Destinasi berikutnya adalah Pelita Jaya. Saya bekerja dengan Coach Djajang Nurjaman sebagai asisten pelatih. Tugas ini terbilang berat karena dua musim sebelumnya Pelita hampir degradasi. Saya sendiri baru jadi pelatih Pelita setelah Pelita melakoni delapan pertandingan.
Tapi alhamdulillah saya mendapatkan kesempatan untuk merombak tim di putaran kedua sehingga saya bisa mendatangkan beberapa pemain yang berpotensi bisa mendongkrak prestasi. Terbukti kami waktu itu berada di papan atas di akhir kompetisi, tepatnya di urutan keenam.
Musim berikutnya Pelita merge dengan Arema. Saya `hijrah` ke Arema untuk musim 2012/13. Arema ini menjadi satu tantangan yang hebat karena saya menangani sebuah tim dengan fanatisme penonton yang dari dulu selalu saya idolai. Arema mempunyai organisasi suporter yang sangat kreatif, menyanyi sepanjang pertandingan, dari menit pertama sampai akhir. Mereka kompak dan itu mereka buktikan di stadion selama saya di sana.

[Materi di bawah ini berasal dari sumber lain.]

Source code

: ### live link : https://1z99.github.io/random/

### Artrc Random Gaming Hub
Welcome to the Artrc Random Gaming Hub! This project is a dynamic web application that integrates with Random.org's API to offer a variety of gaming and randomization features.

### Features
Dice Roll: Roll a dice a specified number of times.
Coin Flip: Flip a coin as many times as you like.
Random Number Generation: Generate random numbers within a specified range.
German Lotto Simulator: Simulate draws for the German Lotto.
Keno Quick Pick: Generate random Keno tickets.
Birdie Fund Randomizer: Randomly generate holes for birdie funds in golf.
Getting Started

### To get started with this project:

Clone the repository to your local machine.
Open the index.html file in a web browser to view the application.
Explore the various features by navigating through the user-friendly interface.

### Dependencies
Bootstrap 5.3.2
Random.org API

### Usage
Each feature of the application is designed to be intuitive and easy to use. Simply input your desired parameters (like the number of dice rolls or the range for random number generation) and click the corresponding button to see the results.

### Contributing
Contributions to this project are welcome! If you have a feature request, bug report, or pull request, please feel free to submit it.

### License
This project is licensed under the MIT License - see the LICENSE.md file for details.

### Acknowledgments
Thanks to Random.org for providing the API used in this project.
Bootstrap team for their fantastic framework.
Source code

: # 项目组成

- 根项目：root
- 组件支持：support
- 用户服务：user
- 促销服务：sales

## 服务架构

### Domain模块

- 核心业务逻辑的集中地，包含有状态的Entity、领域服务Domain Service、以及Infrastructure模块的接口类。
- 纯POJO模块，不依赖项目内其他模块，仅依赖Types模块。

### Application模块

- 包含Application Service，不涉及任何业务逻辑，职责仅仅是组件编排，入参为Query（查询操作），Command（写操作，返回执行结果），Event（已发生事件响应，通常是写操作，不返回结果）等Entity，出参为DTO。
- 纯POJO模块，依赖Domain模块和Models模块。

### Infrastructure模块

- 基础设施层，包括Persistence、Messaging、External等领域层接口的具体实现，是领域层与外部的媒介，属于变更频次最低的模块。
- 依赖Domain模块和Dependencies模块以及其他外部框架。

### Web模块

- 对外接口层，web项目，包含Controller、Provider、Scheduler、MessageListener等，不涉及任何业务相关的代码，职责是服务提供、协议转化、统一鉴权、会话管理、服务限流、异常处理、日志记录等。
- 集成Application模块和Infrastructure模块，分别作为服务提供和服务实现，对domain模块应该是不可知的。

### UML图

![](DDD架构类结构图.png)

Selain di Arema, tahun 2013 juga saya dipanggil lagi oleh Timnas untuk menghadapi Islamic Solidarity Games (ISG) dan SEA Games. Jadi ketika itu saya melatih timnas sekaligus melatih Arema. Timnas pun cukup berprestasi. Tapi entah kenapa saya selalu kalah di final. Mengalahkan Arab Saudi di semi-final tapi kalah dari Turki di final ISG. Di SEA Games kami balas kekalahan dari Malaysia, juga lewat adu penalti, tapi lagi-lagi kalah di final, kali ini oleh Thailand.

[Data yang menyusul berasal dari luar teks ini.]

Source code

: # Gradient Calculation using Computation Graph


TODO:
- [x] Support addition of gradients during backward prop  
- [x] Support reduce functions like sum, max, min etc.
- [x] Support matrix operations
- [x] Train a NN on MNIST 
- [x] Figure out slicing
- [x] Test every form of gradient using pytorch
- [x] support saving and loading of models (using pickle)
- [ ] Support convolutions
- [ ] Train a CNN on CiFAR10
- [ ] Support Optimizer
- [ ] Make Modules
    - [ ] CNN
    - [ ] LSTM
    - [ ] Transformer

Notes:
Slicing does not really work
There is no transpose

Saya inget banget gara-gara kekalahan-kekalahan itu saya dapet SMS dari salah satu pengurus klub di Jawa Timur, dia bilang: "Seperti nama jenengan, cocok dengan pencapaian jenengan tahun ini. RD: Runner-up Doang." Hahaha. Bener juga memang, tahun 2013 itu tahunnya runner-up buat saya, karena Arema juga runner-up. Tapi gimanapun saya harus bersyukur karena itu bukan sesuatu yang jelek juga.
Setelah itu saya menangani Persebaya yang sekarang jadi Bhayangkara FC. Saya hanya mampu jadi juara wilayah timur. Gagal di 8 besar karena waktu itu ada 9 pemain inti saya yang dipanggil timnas yang sedang menyiapkan diri untuk Asian Games dan Kualifikasi Piala Dunia.
Di timnas senior ada Jendri Pitoy, Ricardo Salampessy, Hasyim Kipuw, dan Greg Nwokolo sementara di Asian Games ada Manahati Lestusen, Fandi Eko Utomo, Dedi Kusnandar, Alfin Tuasalamony, dan Novri Setiawan. Jelang babak 8 besar, dari 9 pemain ini, 8 pemain cedera. Ini yang bikin saya sulit sekali selama babak 8 besar karena kami bermain minus 8 pemain inti.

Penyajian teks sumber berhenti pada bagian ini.